For the first time ever, the entire New York area’s Jewish schools were closing for the parade, which shows how compulsory Zionism was displacing actual religion for Jewish institutions post-’67. Organizers “urged all school personnel, pupils, and parents to participate in the parade both as marchers and spectators.” Afterwards, there would be a groovy-sounding “Folk-Rock Be-In” called “Jubilee 1971” in Central Park, “expected to attract over 50,000 college students.” This is how young Jewish children were conscripted into the enterprise. I marched.

Two months later, I was off to Camp Na’aleh in Elizaville, NY (which still exists in a different location), run by the Labor Zionist organization Habonim (not yet Habonim-Dror). My parents’ choice of an Israel-focused camp didn’t thrill me; I expected to encounter kids who thought Jews needed to support President Nixon because he was “good for Israel.”
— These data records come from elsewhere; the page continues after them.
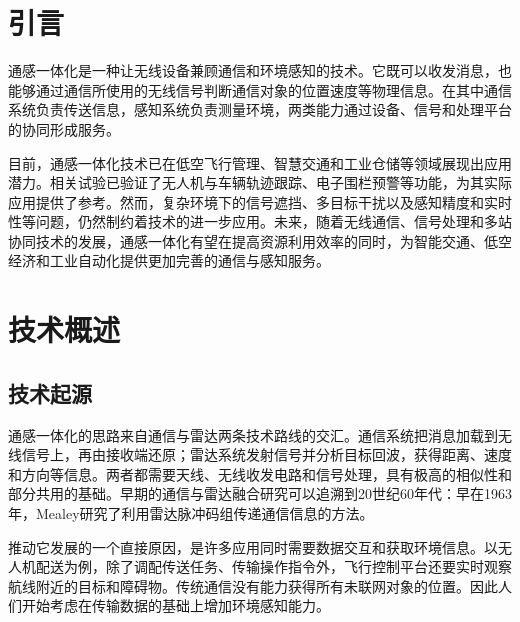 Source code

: \documentclass[12pt,a4paper,UTF8,fontset=fandol]{ctexart}
\begin{document}
\cover

\begin{abstract}

本文介绍通信感知一体化（ISAC）的应用场景和基本原理，围绕无人机配送、道路交通、仓储运输三类场景，具体说明通感系统部署的位置特点、使用哪些设备、获取什么信息以及怎样发挥作用。在此基础上，介绍系统的基本结构和技术特点，阐明了通感一体化技术在未来智能无线网络中的发展潜力及其面临的关键问题。

\end{abstract}
\thispagestyle{plain}
\clearpage

\tableofcontents
\thispagestyle{plain}
\clearpage
{}

\section{引言}

通感一体化是一种让无线设备兼顾通信和环境感知的技术。它既可以收发消息，也能够通过通信所使用的无线信号判断通信对象的位置速度等物理信息。在其中通信系统负责传送信息，感知系统负责测量环境，两类能力通过设备、信号和处理平台的协同形成服务。

目前，通感一体化技术已在低空飞行管理、智慧交通和工业仓储等领域展现出应用潜力。相关试验已验证了无人机与车辆轨迹跟踪、电子围栏预警等功能，为其实际应用提供了参考。然而，复杂环境下的信号遮挡、多目标干扰以及感知精度和实时性等问题，仍然制约着技术的进一步应用。未来，随着无线通信、信号处理和多站协同技术的发展，通感一体化有望在提高资源利用效率的同时，为智能交通、低空经济和工业自动化提供更加完善的通信与感知服务。

\section{技术概述}

\subsection{技术起源}

通感一体化的思路来自通信与雷达两条技术路线的交汇。通信系统把消息加载到无线信号上，再由接收端还原；雷达系统发射信号并分析目标回波，获得距离、速度和方向等信息。两者都需要天线、无线收发电路和信号处理，具有极高的相似性和部分共用的基础。早期的通信与雷达融合研究可以追溯到20世纪60年代：早在1963年，Mealey研究了利用雷达脉冲码组传递通信信息的方法\cite{mealey1963firstuse}。

推动它发展的一个直接原因，是许多应用同时需要数据交互和获取环境信息。以无人机配送为例，除了调配传送任务、传输操作指令外，飞行控制平台还要实时观察航线附近的目标和障碍物。传统通信没有能力获得所有未联网对象的位置。因此人们开始考虑在传输数据的基础上增加环境感知能力。
\end{document}

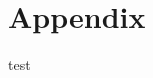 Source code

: \documentclass[3p]{elsarticle}
\begin{document}
\section{Appendix}
test \cite{einstein}


\end{document}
Instead, I found myself at the closest analog to a radical hippie commune any suburban pre-teen with sensible parents could hope for. Meals were followed by nonstop singing, with the material ranging from Hebrew choral songs to silly camp songs (and some raunchy ones) to “The Internationale” and “Bandiera Rossa.” We would chant off the names of each age division, then swap in names of heroes like Ho Chi Minh. The camp was socialist and kibbutz-oriented, emphasizing labor, sharing (all the goodies our parents sent were pooled), and endless education in Labor Zionist theory. Our counselors were young — the director no more than 22 — and would have looked more at home at Wavy Gravy’s Hog Farm than at most other Jewish camps. For us, the early ’70s were more ’60s than the actual ’60s had been.
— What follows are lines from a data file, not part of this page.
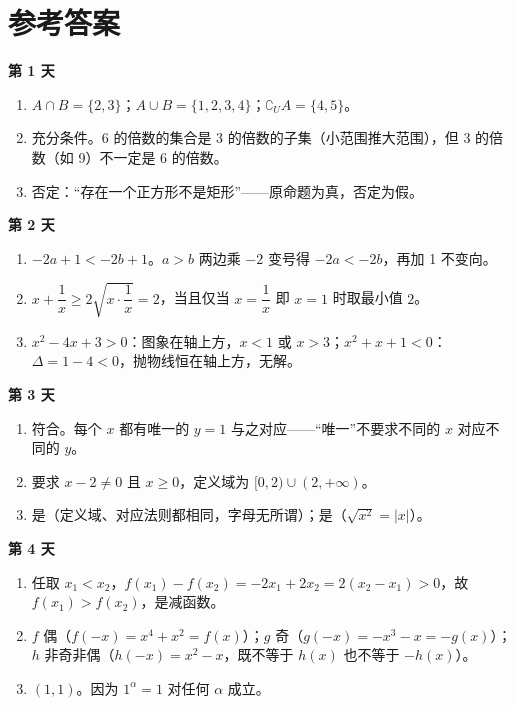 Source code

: \documentclass[UTF8,a4paper,11pt]{ctexart}
\begin{document}
\newpage

\section*{参考答案}

\textbf{第 1 天}
\begin{enumerate}
  \item $A \cap B = \{2,3\}$；$A \cup B = \{1,2,3,4\}$；$\complement_U A = \{4,5\}$。
  \item 充分条件。6 的倍数的集合是 3 的倍数的子集（小范围推大范围），但 3 的倍数（如 9）不一定是 6 的倍数。
  \item 否定：“存在一个正方形不是矩形”——原命题为真，否定为假。
\end{enumerate}

\textbf{第 2 天}
\begin{enumerate}
  \item $-2a + 1 < -2b + 1$。$a > b$ 两边乘 $-2$ 变号得 $-2a < -2b$，再加 1 不变向。
  \item $x + \dfrac{1}{x} \geq 2\sqrt{x \cdot \dfrac{1}{x}} = 2$，当且仅当 $x = \dfrac{1}{x}$ 即 $x = 1$ 时取最小值 $2$。
  \item $x^2 - 4x + 3 > 0$：图象在轴上方，$x < 1$ 或 $x > 3$；$x^2 + x + 1 < 0$：$\Delta = 1 - 4 < 0$，抛物线恒在轴上方，无解。
\end{enumerate}

\textbf{第 3 天}
\begin{enumerate}
  \item 符合。每个 $x$ 都有唯一的 $y=1$ 与之对应——“唯一”不要求不同的 $x$ 对应不同的 $y$。
  \item 要求 $x - 2 \neq 0$ 且 $x \geq 0$，定义域为 $[0,2) \cup (2,+\infty)$。
  \item 是（定义域、对应法则都相同，字母无所谓）；是（$\sqrt{x^2} = |x|$）。
\end{enumerate}

\textbf{第 4 天}
\begin{enumerate}
  \item 任取 $x_1 < x_2$，$f(x_1) - f(x_2) = -2x_1 + 2x_2 = 2(x_2 - x_1) > 0$，故 $f(x_1) > f(x_2)$，是减函数。
  \item $f$ 偶（$f(-x) = x^4 + x^2 = f(x)$）；$g$ 奇（$g(-x) = -x^3 - x = -g(x)$）；$h$ 非奇非偶（$h(-x) = x^2 - x$，既不等于 $h(x)$ 也不等于 $-h(x)$）。
  \item $(1,1)$。因为 $1^{\alpha} = 1$ 对任何 $\alpha$ 成立。
\end{enumerate}
\end{document}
If Bob Dylan was the Sun God for young Jewish summer-camp lefties, Phil Ochs was like a beloved local deity. Every morning but Shabbat, we would sing his subversively patriotic “Power And The Glory” (“but she’s only as rich as the poorest of the poor, only as free as the padlocked prison door”) to our very conflicted raising of the U.S. flag. At the weekly kumsitz (singalong), counselors regaled us with “Draft Dodger Rag,” Ochs’s wry spoof on avoiding Selective Service. I had brought my guitar and learned to bang out the songs.

The next summer, the enlightened 19-year-olds in charge of our kiddie commune declared Friday nights “Free Sleep,” permitting the older divisions (and themselves) to spend the Shabbat in any bed, with anyone agreeable.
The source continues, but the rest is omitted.